In October 2011, two young men, Keenan Santos, 24, and Reuben Fernandes, 29, were stabbed to death in Mumbai’s suburb of Andheri. The stabbing was watched by a crowd of 50 onlookers, who did nothing to intervene and stop what was going on; nor did they call the police.
“All seven of us [the three girls, Keenan, Reuben, Reuben’s brother Benjamin, and Avinash Solanki] present that night were good friends. Our group was full of life. We would visit the Amboli Kitchen and Bar restaurant every few days, and especially when there was a cricket match,” one of the girls later recounted to the Mumbai Mirror newspaper. “As a ritual, we would have our food and go for sweet paan at a neighbourhood shop. That night, we had just ordered our paans when four men standing there started passing lewd remarks.” When one of the men starting walking towards them, “Avinash stepped forward to stop the man. They got into a heated argument. When he passed a dirty comment [‘ladki hai toh hero banta hain kya, ladkiyon ko utha lenge’], Avinash slapped him. Reuben got involved, and he slapped the man as well. The man, later identified as Rana, left with the others, saying, ‘ruko, sabko maar doonga’ [Wait, wait, we’ll kill you all].”
While the group remained at the spot, thinking that the unpleasant episode was over, Rana soon returned with 12 or 13 men, some of them carrying knives and bamboo stumps. “There was hardly any time to react,” the girl said. “Our friends told us to go inside. They pushed us into the restaurant and started shouting loudly for help. ‘Help! Help! Help!’ they screamed, but no one came forward.”

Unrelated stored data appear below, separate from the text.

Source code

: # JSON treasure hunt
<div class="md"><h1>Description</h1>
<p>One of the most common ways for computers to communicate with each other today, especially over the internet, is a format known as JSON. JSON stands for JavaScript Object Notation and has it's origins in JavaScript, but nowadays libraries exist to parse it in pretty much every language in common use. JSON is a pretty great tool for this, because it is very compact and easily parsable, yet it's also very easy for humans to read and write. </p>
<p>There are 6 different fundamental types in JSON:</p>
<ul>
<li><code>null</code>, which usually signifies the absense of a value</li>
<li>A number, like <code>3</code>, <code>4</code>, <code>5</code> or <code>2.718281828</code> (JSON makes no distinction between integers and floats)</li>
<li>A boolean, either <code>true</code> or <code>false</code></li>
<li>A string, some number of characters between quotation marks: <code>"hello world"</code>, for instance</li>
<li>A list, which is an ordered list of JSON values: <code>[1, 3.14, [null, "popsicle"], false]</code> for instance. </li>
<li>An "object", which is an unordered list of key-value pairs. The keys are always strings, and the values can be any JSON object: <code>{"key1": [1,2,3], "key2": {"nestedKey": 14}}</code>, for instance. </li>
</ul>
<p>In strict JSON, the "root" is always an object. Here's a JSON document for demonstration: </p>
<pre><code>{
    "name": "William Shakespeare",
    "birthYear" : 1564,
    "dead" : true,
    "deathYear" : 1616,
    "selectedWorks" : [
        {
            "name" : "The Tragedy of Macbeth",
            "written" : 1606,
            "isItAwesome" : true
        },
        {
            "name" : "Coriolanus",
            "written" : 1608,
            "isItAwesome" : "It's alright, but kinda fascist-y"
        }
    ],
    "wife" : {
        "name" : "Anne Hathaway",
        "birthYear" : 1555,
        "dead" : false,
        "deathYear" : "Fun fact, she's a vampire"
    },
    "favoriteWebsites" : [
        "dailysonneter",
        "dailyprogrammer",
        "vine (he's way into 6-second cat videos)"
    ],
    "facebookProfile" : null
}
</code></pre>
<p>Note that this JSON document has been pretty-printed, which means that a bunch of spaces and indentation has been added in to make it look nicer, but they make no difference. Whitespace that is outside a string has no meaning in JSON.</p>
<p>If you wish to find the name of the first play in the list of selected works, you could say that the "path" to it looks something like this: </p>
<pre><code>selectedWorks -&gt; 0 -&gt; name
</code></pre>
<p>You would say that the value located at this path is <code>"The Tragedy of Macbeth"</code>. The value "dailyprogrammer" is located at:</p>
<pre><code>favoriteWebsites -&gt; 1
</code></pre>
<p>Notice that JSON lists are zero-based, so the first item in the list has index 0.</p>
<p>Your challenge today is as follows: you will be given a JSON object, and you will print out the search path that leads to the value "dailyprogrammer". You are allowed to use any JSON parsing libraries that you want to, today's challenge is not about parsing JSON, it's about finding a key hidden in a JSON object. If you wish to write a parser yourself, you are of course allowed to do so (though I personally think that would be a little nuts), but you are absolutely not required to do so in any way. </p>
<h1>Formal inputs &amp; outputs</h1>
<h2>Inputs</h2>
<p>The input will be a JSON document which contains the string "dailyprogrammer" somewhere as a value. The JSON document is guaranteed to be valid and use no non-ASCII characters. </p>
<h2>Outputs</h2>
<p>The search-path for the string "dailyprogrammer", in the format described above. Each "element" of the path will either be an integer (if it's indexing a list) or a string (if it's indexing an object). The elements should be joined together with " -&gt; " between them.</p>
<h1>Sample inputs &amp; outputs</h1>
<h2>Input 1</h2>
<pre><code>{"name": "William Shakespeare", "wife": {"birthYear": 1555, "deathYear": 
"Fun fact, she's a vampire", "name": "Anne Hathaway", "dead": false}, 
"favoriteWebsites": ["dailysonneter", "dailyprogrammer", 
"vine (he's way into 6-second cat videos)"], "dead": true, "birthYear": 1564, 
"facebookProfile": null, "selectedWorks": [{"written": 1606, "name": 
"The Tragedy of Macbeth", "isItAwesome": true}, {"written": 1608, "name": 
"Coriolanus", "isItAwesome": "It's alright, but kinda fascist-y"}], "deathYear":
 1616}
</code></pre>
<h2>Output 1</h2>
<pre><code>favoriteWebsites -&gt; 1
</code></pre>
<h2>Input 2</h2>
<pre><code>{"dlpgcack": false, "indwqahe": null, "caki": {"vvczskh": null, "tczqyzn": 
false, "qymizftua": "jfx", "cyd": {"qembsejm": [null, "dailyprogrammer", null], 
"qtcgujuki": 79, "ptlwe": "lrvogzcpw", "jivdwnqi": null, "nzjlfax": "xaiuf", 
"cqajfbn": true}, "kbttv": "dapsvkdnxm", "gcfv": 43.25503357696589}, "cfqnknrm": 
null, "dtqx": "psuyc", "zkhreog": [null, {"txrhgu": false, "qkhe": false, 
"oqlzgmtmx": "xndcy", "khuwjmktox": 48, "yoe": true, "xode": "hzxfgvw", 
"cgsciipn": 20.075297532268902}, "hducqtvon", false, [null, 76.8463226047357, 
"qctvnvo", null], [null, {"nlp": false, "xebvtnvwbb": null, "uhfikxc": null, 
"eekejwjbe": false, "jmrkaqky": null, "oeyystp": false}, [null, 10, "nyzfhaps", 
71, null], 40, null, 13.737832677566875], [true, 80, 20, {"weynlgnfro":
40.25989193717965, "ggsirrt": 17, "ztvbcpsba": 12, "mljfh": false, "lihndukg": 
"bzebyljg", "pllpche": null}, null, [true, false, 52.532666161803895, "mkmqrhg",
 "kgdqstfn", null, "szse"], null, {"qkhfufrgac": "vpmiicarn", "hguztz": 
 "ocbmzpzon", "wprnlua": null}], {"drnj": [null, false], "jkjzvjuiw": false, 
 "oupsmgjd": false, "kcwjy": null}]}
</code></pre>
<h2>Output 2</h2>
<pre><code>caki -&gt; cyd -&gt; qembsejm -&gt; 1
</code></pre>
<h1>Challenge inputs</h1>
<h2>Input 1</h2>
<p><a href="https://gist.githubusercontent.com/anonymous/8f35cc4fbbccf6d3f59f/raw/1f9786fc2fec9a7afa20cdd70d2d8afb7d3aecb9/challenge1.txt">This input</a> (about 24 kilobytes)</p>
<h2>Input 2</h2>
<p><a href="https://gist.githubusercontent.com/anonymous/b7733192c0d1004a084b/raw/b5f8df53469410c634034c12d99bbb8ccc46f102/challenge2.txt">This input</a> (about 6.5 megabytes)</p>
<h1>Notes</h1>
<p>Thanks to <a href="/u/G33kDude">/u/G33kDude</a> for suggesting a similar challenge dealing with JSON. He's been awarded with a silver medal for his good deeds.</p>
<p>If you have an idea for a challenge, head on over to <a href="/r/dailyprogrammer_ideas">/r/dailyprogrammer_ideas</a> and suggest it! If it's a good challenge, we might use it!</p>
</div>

One of the men started attacking Keenan and stabbed him.
“By now they had brutally stabbed Keenan on his stomach and chest. Then they started stabbing Reuben. Even when Keenan was lying on the floor, they were hitting him... I kept shouting for help. Avinash and the waiter tied a cloth on his stomach. There was a huge crowd on the road watching the whole incident, and a lot of people at the restaurant, but no one moved.”
Keenan and Reuben died of stab wounds and sparked a nationwide furore.
In the search for explanations for this bizarre incident, some observers said that easy availability of alcohol was to blame. Others said that it was time Indian youth was taught self-control — “Pranayam and Yoga should be compulsory subjects in all schools before we degenerate totally as a society.” A third view was that “the culprits in this incident should be given exemplary punishment to deter such incidents”. Several other views were expressed in the media: “Perverted and corrupt governance is deep in the DNA of India”; “...we demand that sections 354 and 509 of the Indian Penal Code must be made stronger ... offences such as eve teasing and sexual harassment are bailable; it’s time we make some serious reforms and amendments in our legal system to deliver quick justice and not to let the culprits roam free even after committing such a gruesome act as a murder. But who’s listening, surely not these bloody corrupt politicians.”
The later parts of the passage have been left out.